:: SUPPLIED RECORDS
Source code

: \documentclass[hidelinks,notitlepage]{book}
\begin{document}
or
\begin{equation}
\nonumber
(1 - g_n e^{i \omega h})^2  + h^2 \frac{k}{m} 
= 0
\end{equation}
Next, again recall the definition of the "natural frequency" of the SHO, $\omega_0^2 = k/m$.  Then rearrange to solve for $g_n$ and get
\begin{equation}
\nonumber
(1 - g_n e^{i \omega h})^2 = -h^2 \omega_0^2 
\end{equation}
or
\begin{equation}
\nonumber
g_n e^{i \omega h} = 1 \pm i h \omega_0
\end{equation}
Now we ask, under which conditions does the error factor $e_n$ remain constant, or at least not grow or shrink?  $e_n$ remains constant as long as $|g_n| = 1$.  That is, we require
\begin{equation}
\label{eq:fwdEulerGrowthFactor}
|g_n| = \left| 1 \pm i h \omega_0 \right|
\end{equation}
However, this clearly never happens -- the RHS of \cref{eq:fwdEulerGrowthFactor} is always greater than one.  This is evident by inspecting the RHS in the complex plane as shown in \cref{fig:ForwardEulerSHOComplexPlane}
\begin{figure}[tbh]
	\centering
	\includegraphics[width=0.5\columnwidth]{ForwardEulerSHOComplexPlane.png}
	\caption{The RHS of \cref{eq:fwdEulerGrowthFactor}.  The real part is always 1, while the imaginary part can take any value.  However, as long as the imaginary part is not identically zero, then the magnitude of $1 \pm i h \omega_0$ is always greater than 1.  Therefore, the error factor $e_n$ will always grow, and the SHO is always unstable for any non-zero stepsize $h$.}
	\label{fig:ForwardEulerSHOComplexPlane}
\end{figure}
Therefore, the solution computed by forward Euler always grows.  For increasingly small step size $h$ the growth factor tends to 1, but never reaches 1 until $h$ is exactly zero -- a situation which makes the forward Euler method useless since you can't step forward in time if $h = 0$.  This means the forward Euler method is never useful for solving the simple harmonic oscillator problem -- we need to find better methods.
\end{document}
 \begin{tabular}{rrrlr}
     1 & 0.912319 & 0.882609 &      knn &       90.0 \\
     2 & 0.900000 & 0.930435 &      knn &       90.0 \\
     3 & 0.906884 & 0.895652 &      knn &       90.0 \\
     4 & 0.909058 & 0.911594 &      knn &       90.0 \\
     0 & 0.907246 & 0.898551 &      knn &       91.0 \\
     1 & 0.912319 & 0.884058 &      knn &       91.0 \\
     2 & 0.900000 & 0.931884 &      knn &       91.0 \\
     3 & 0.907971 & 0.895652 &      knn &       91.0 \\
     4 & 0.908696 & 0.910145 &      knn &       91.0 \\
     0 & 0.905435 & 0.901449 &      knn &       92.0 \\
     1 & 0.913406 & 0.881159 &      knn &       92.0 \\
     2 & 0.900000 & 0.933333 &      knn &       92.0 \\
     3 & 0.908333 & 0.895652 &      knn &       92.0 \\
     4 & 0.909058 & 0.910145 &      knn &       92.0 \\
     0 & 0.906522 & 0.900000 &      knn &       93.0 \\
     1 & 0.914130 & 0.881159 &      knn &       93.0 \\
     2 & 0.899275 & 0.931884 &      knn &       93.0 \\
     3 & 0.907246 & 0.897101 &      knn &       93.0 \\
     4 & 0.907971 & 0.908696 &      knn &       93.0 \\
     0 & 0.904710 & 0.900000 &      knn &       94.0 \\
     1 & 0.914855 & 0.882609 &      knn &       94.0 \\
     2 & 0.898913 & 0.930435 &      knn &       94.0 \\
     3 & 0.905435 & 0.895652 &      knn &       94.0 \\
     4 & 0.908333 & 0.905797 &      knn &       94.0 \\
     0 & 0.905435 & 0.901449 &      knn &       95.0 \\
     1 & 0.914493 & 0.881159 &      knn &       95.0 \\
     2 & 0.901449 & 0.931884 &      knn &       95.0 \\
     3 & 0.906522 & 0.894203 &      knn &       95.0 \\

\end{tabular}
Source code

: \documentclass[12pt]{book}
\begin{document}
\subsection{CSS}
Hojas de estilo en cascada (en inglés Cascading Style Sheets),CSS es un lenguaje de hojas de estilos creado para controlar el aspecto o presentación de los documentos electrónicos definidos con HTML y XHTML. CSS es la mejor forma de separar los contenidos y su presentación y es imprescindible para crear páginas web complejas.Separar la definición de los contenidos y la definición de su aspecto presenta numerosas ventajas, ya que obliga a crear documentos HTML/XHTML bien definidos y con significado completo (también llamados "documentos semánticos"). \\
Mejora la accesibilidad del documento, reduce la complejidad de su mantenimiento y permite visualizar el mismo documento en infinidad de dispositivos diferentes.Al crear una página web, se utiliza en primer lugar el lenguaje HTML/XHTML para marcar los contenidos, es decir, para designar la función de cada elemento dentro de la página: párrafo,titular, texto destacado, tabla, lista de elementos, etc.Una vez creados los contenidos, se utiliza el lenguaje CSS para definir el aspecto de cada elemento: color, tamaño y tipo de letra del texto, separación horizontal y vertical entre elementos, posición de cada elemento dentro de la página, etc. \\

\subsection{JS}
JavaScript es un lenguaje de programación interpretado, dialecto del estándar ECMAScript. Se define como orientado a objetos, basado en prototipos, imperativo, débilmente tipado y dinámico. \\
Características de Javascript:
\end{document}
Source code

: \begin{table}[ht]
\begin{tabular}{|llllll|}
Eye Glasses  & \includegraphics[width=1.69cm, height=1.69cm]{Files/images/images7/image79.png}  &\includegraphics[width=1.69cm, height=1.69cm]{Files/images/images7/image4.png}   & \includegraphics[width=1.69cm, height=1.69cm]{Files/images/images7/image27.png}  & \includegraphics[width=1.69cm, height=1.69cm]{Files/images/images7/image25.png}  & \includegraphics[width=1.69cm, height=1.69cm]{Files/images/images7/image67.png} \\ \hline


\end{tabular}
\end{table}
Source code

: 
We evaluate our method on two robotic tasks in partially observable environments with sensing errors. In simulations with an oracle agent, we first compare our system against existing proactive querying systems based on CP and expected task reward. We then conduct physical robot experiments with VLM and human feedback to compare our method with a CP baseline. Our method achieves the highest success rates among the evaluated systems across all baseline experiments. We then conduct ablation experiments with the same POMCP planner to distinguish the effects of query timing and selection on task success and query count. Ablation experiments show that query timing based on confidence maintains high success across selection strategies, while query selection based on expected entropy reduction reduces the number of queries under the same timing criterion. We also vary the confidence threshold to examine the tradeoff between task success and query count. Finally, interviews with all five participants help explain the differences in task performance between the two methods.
::::
→ WHAT TO PRODUCE
Print the data again exactly.

→ TASK ANSWER
Source code

: \documentclass[hidelinks,notitlepage]{book}
\begin{document}
or
\begin{equation}
\nonumber
(1 - g_n e^{i \omega h})^2  + h^2 \frac{k}{m} 
= 0
\end{equation}
Next, again recall the definition of the "natural frequency" of the SHO, $\omega_0^2 = k/m$.  Then rearrange to solve for $g_n$ and get
\begin{equation}
\nonumber
(1 - g_n e^{i \omega h})^2 = -h^2 \omega_0^2 
\end{equation}
or
\begin{equation}
\nonumber
g_n e^{i \omega h} = 1 \pm i h \omega_0
\end{equation}
Now we ask, under which conditions does the error factor $e_n$ remain constant, or at least not grow or shrink?  $e_n$ remains constant as long as $|g_n| = 1$.  That is, we require
\begin{equation}
\label{eq:fwdEulerGrowthFactor}
|g_n| = \left| 1 \pm i h \omega_0 \right|
\end{equation}
However, this clearly never happens -- the RHS of \cref{eq:fwdEulerGrowthFactor} is always greater than one.  This is evident by inspecting the RHS in the complex plane as shown in \cref{fig:ForwardEulerSHOComplexPlane}
\begin{figure}[tbh]
	\centering
	\includegraphics[width=0.5\columnwidth]{ForwardEulerSHOComplexPlane.png}
	\caption{The RHS of \cref{eq:fwdEulerGrowthFactor}.  The real part is always 1, while the imaginary part can take any value.  However, as long as the imaginary part is not identically zero, then the magnitude of $1 \pm i h \omega_0$ is always greater than 1.  Therefore, the error factor $e_n$ will always grow, and the SHO is always unstable for any non-zero stepsize $h$.}
	\label{fig:ForwardEulerSHOComplexPlane}
\end{figure}
Therefore, the solution computed by forward Euler always grows.  For increasingly small step size $h$ the growth factor tends to 1, but never reaches 1 until $h$ is exactly zero -- a situation which makes the forward Euler method useless since you can't step forward in time if $h = 0$.  This means the forward Euler method is never useful for solving the simple harmonic oscillator problem -- we need to find better methods.
\end{document}
 \begin{tabular}{rrrlr}
     1 & 0.912319 & 0.882609 &      knn &       90.0 \\
     2 & 0.900000 & 0.930435 &      knn &       90.0 \\
     3 & 0.906884 & 0.895652 &      knn &       90.0 \\
     4 & 0.909058 & 0.911594 &      knn &       90.0 \\
     0 & 0.907246 & 0.898551 &      knn &       91.0 \\
     1 & 0.912319 & 0.884058 &      knn &       91.0 \\
     2 & 0.900000 & 0.931884 &      knn &       91.0 \\
     3 & 0.907971 & 0.895652 &      knn &       91.0 \\
     4 & 0.908696 & 0.910145 &      knn &       91.0 \\
     0 & 0.905435 & 0.901449 &      knn &       92.0 \\
     1 & 0.913406 & 0.881159 &      knn &       92.0 \\
     2 & 0.900000 & 0.933333 &      knn &       92.0 \\
     3 & 0.908333 & 0.895652 &      knn &       92.0 \\
     4 & 0.909058 & 0.910145 &      knn &       92.0 \\
     0 & 0.906522 & 0.900000 &      knn &       93.0 \\
     1 & 0.914130 & 0.881159 &      knn &       93.0 \\
     2 & 0.899275 & 0.931884 &      knn &       93.0 \\
     3 & 0.907246 & 0.897101 &      knn &       93.0 \\
     4 & 0.907971 & 0.908696 &      knn &       93.0 \\
     0 & 0.904710 & 0.900000 &      knn &       94.0 \\
     1 & 0.914855 & 0.882609 &      knn &       94.0 \\
     2 & 0.898913 & 0.930435 &      knn &       94.0 \\
     3 & 0.905435 & 0.895652 &      knn &       94.0 \\
     4 & 0.908333 & 0.905797 &      knn &       94.0 \\
     0 & 0.905435 & 0.901449 &      knn &       95.0 \\
     1 & 0.914493 & 0.881159 &      knn &       95.0 \\
     2 & 0.901449 & 0.931884 &      knn &       95.0 \\
     3 & 0.906522 & 0.894203 &      knn &       95.0 \\

\end{tabular}
Source code

: \documentclass[12pt]{book}
\begin{document}
\subsection{CSS}
Hojas de estilo en cascada (en inglés Cascading Style Sheets),CSS es un lenguaje de hojas de estilos creado para controlar el aspecto o presentación de los documentos electrónicos definidos con HTML y XHTML. CSS es la mejor forma de separar los contenidos y su presentación y es imprescindible para crear páginas web complejas.Separar la definición de los contenidos y la definición de su aspecto presenta numerosas ventajas, ya que obliga a crear documentos HTML/XHTML bien definidos y con significado completo (también llamados "documentos semánticos"). \\
Mejora la accesibilidad del documento, reduce la complejidad de su mantenimiento y permite visualizar el mismo documento en infinidad de dispositivos diferentes.Al crear una página web, se utiliza en primer lugar el lenguaje HTML/XHTML para marcar los contenidos, es decir, para designar la función de cada elemento dentro de la página: párrafo,titular, texto destacado, tabla, lista de elementos, etc.Una vez creados los contenidos, se utiliza el lenguaje CSS para definir el aspecto de cada elemento: color, tamaño y tipo de letra del texto, separación horizontal y vertical entre elementos, posición de cada elemento dentro de la página, etc. \\

\subsection{JS}
JavaScript es un lenguaje de programación interpretado, dialecto del estándar ECMAScript. Se define como orientado a objetos, basado en prototipos, imperativo, débilmente tipado y dinámico. \\
Características de Javascript:
\end{document}
Source code

: \begin{table}[ht]
\begin{tabular}{|llllll|}
Eye Glasses  & \includegraphics[width=1.69cm, height=1.69cm]{Files/images/images7/image79.png}  &\includegraphics[width=1.69cm, height=1.69cm]{Files/images/images7/image4.png}   & \includegraphics[width=1.69cm, height=1.69cm]{Files/images/images7/image27.png}  & \includegraphics[width=1.69cm, height=1.69cm]{Files/images/images7/image25.png}  & \includegraphics[width=1.69cm, height=1.69cm]{Files/images/images7/image67.png} \\ \hline


\end{tabular}
\end{table}
Source code

: 
We evaluate our method on two robotic tasks in partially observable environments with sensing errors. In simulations with an oracle agent, we first compare our system against existing proactive querying systems based on CP and expected task reward. We then conduct physical robot experiments with VLM and human feedback to compare our method with a CP baseline. Our method achieves the highest success rates among the evaluated systems across all baseline experiments. We then conduct ablation experiments with the same POMCP planner to distinguish the effects of query timing and selection on task success and query count. Ablation experiments show that query timing based on confidence maintains high success across selection strategies, while query selection based on expected entropy reduction reduces the number of queries under the same timing criterion. We also vary the confidence threshold to examine the tradeoff between task success and query count. Finally, interviews with all five participants help explain the differences in task performance between the two methods.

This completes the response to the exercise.